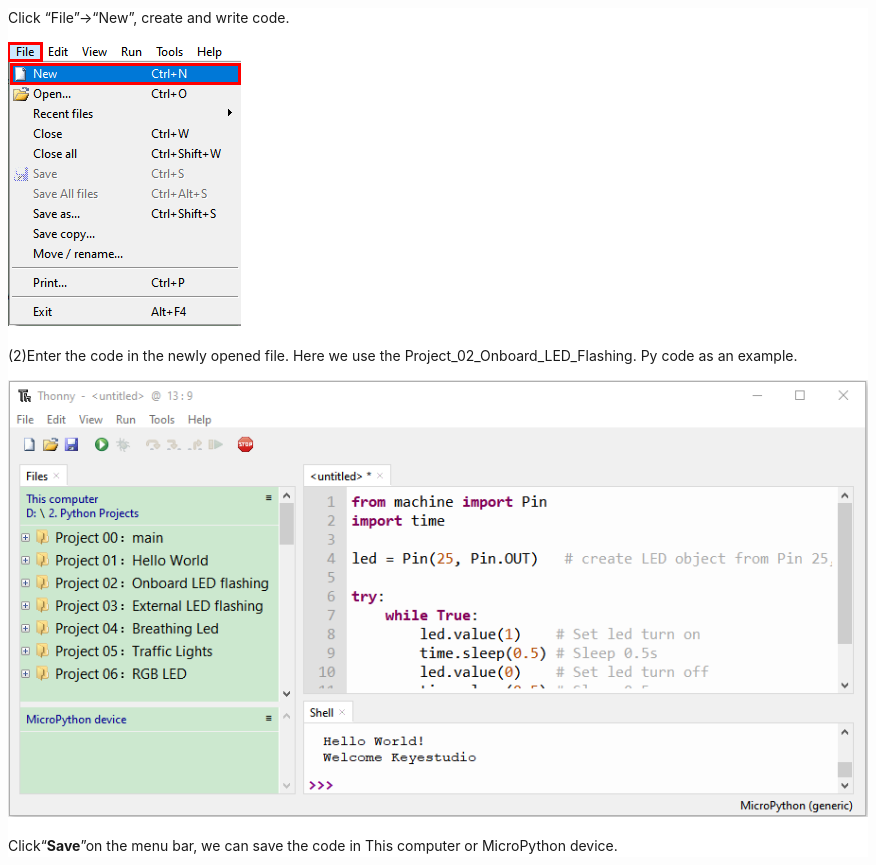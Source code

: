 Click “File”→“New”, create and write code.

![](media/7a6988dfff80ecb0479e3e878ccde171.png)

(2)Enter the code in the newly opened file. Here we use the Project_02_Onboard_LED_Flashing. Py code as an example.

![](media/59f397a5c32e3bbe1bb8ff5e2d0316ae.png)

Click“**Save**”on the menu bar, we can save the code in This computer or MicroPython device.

---

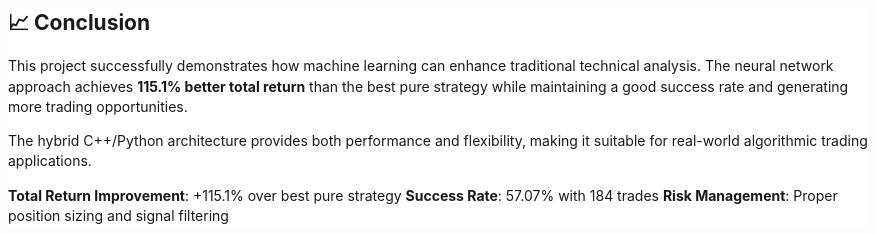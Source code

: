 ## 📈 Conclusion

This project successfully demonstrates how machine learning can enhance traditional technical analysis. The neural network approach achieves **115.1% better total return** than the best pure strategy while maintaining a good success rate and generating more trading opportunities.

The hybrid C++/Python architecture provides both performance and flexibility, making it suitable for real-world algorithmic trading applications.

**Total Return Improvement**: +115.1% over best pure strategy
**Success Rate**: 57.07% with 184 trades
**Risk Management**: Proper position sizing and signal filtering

■ Aim of the exercise ■
Everything above from the line containing "This project successfully" through the line containing "and signal filtering" must be copied exactly. Nothing outside that range belongs in the answer.

■ Solution to this task ■
This project successfully demonstrates how machine learning can enhance traditional technical analysis. The neural network approach achieves **115.1% better total return** than the best pure strategy while maintaining a good success rate and generating more trading opportunities.

The hybrid C++/Python architecture provides both performance and flexibility, making it suitable for real-world algorithmic trading applications.

**Total Return Improvement**: +115.1% over best pure strategy
**Success Rate**: 57.07% with 184 trades
**Risk Management**: Proper position sizing and signal filtering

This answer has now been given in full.